=== Begin Enclosure ===

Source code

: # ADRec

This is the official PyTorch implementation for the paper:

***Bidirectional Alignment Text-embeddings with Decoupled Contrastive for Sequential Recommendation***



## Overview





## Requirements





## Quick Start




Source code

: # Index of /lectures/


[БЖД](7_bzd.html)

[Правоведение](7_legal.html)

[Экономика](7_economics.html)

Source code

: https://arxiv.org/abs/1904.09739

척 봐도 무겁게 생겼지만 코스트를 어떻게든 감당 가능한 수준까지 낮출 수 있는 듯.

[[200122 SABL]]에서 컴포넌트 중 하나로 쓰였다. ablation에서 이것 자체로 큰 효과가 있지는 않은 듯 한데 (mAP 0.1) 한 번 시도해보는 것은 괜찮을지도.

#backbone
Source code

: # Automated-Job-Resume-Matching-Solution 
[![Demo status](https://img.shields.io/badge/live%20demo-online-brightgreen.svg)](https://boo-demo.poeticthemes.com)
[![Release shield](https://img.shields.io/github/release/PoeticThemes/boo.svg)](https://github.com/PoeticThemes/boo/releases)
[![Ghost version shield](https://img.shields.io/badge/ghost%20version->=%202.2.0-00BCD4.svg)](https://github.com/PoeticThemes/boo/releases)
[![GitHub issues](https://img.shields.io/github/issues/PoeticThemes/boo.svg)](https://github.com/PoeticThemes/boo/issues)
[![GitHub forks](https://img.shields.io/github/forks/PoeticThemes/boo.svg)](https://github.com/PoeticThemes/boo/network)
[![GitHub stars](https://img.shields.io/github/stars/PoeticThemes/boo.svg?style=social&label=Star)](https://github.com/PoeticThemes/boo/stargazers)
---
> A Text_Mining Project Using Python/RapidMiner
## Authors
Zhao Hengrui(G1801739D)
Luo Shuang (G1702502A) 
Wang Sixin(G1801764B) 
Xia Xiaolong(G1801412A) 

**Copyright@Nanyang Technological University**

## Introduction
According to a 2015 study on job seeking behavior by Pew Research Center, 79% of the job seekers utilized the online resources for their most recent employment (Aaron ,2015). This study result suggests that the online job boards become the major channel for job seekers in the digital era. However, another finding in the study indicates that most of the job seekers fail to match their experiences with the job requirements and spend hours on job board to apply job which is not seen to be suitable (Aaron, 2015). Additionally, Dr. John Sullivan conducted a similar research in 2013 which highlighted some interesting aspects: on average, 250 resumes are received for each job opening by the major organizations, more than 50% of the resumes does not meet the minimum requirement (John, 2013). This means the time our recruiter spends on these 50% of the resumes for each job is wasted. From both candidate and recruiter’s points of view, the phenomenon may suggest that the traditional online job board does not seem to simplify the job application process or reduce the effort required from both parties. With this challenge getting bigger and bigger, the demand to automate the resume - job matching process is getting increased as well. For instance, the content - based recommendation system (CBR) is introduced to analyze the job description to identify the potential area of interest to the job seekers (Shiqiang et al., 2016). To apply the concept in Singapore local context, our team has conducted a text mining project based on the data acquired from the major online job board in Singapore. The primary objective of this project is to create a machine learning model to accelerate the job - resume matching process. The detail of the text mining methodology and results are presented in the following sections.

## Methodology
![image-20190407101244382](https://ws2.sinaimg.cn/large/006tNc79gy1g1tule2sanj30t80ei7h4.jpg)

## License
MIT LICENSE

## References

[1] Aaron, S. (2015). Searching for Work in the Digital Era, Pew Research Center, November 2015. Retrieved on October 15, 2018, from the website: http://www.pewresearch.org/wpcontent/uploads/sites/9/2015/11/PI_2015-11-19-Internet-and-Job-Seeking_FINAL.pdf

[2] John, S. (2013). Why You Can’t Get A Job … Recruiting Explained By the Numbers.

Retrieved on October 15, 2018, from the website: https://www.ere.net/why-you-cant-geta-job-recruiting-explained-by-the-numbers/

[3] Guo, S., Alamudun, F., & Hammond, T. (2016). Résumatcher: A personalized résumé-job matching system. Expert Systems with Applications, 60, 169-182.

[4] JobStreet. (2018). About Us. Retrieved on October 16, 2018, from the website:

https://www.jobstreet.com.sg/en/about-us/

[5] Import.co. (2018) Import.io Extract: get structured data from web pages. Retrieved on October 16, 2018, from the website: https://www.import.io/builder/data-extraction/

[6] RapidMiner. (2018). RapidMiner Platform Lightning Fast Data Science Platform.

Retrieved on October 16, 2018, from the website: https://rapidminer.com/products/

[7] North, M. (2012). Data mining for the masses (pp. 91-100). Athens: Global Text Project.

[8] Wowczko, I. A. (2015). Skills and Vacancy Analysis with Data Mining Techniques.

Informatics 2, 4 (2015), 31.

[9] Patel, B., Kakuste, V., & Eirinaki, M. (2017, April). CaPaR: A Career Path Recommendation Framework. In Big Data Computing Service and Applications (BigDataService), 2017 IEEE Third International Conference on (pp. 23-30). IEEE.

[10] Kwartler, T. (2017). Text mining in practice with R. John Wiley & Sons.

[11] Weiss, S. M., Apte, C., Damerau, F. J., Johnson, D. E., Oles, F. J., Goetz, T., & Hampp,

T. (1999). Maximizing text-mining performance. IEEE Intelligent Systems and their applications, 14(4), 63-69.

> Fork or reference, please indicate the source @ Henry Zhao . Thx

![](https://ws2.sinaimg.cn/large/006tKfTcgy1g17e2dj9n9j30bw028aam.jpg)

=== End Enclosure ===

▸ EXERCISE REQUIREMENTS: Return all of the data precisely as it appears.

▸ RESPONSE BELOW:
Source code

: # ADRec

This is the official PyTorch implementation for the paper:

***Bidirectional Alignment Text-embeddings with Decoupled Contrastive for Sequential Recommendation***



## Overview





## Requirements





## Quick Start




Source code

: # Index of /lectures/


[БЖД](7_bzd.html)

[Правоведение](7_legal.html)

[Экономика](7_economics.html)

Source code

: https://arxiv.org/abs/1904.09739

척 봐도 무겁게 생겼지만 코스트를 어떻게든 감당 가능한 수준까지 낮출 수 있는 듯.

[[200122 SABL]]에서 컴포넌트 중 하나로 쓰였다. ablation에서 이것 자체로 큰 효과가 있지는 않은 듯 한데 (mAP 0.1) 한 번 시도해보는 것은 괜찮을지도.

#backbone
Source code

: # Automated-Job-Resume-Matching-Solution 
[![Demo status](https://img.shields.io/badge/live%20demo-online-brightgreen.svg)](https://boo-demo.poeticthemes.com)
[![Release shield](https://img.shields.io/github/release/PoeticThemes/boo.svg)](https://github.com/PoeticThemes/boo/releases)
[![Ghost version shield](https://img.shields.io/badge/ghost%20version->=%202.2.0-00BCD4.svg)](https://github.com/PoeticThemes/boo/releases)
[![GitHub issues](https://img.shields.io/github/issues/PoeticThemes/boo.svg)](https://github.com/PoeticThemes/boo/issues)
[![GitHub forks](https://img.shields.io/github/forks/PoeticThemes/boo.svg)](https://github.com/PoeticThemes/boo/network)
[![GitHub stars](https://img.shields.io/github/stars/PoeticThemes/boo.svg?style=social&label=Star)](https://github.com/PoeticThemes/boo/stargazers)
---
> A Text_Mining Project Using Python/RapidMiner
## Authors
Zhao Hengrui(G1801739D)
Luo Shuang (G1702502A) 
Wang Sixin(G1801764B) 
Xia Xiaolong(G1801412A) 

**Copyright@Nanyang Technological University**

## Introduction
According to a 2015 study on job seeking behavior by Pew Research Center, 79% of the job seekers utilized the online resources for their most recent employment (Aaron ,2015). This study result suggests that the online job boards become the major channel for job seekers in the digital era. However, another finding in the study indicates that most of the job seekers fail to match their experiences with the job requirements and spend hours on job board to apply job which is not seen to be suitable (Aaron, 2015). Additionally, Dr. John Sullivan conducted a similar research in 2013 which highlighted some interesting aspects: on average, 250 resumes are received for each job opening by the major organizations, more than 50% of the resumes does not meet the minimum requirement (John, 2013). This means the time our recruiter spends on these 50% of the resumes for each job is wasted. From both candidate and recruiter’s points of view, the phenomenon may suggest that the traditional online job board does not seem to simplify the job application process or reduce the effort required from both parties. With this challenge getting bigger and bigger, the demand to automate the resume - job matching process is getting increased as well. For instance, the content - based recommendation system (CBR) is introduced to analyze the job description to identify the potential area of interest to the job seekers (Shiqiang et al., 2016). To apply the concept in Singapore local context, our team has conducted a text mining project based on the data acquired from the major online job board in Singapore. The primary objective of this project is to create a machine learning model to accelerate the job - resume matching process. The detail of the text mining methodology and results are presented in the following sections.

## Methodology
![image-20190407101244382](https://ws2.sinaimg.cn/large/006tNc79gy1g1tule2sanj30t80ei7h4.jpg)

## License
MIT LICENSE

## References

[1] Aaron, S. (2015). Searching for Work in the Digital Era, Pew Research Center, November 2015. Retrieved on October 15, 2018, from the website: http://www.pewresearch.org/wpcontent/uploads/sites/9/2015/11/PI_2015-11-19-Internet-and-Job-Seeking_FINAL.pdf

[2] John, S. (2013). Why You Can’t Get A Job … Recruiting Explained By the Numbers.

Retrieved on October 15, 2018, from the website: https://www.ere.net/why-you-cant-geta-job-recruiting-explained-by-the-numbers/

[3] Guo, S., Alamudun, F., & Hammond, T. (2016). Résumatcher: A personalized résumé-job matching system. Expert Systems with Applications, 60, 169-182.

[4] JobStreet. (2018). About Us. Retrieved on October 16, 2018, from the website:

https://www.jobstreet.com.sg/en/about-us/

[5] Import.co. (2018) Import.io Extract: get structured data from web pages. Retrieved on October 16, 2018, from the website: https://www.import.io/builder/data-extraction/

[6] RapidMiner. (2018). RapidMiner Platform Lightning Fast Data Science Platform.

Retrieved on October 16, 2018, from the website: https://rapidminer.com/products/

[7] North, M. (2012). Data mining for the masses (pp. 91-100). Athens: Global Text Project.

[8] Wowczko, I. A. (2015). Skills and Vacancy Analysis with Data Mining Techniques.

Informatics 2, 4 (2015), 31.

[9] Patel, B., Kakuste, V., & Eirinaki, M. (2017, April). CaPaR: A Career Path Recommendation Framework. In Big Data Computing Service and Applications (BigDataService), 2017 IEEE Third International Conference on (pp. 23-30). IEEE.

[10] Kwartler, T. (2017). Text mining in practice with R. John Wiley & Sons.

[11] Weiss, S. M., Apte, C., Damerau, F. J., Johnson, D. E., Oles, F. J., Goetz, T., & Hampp,

T. (1999). Maximizing text-mining performance. IEEE Intelligent Systems and their applications, 14(4), 63-69.

> Fork or reference, please indicate the source @ Henry Zhao . Thx

![](https://ws2.sinaimg.cn/large/006tKfTcgy1g17e2dj9n9j30bw028aam.jpg)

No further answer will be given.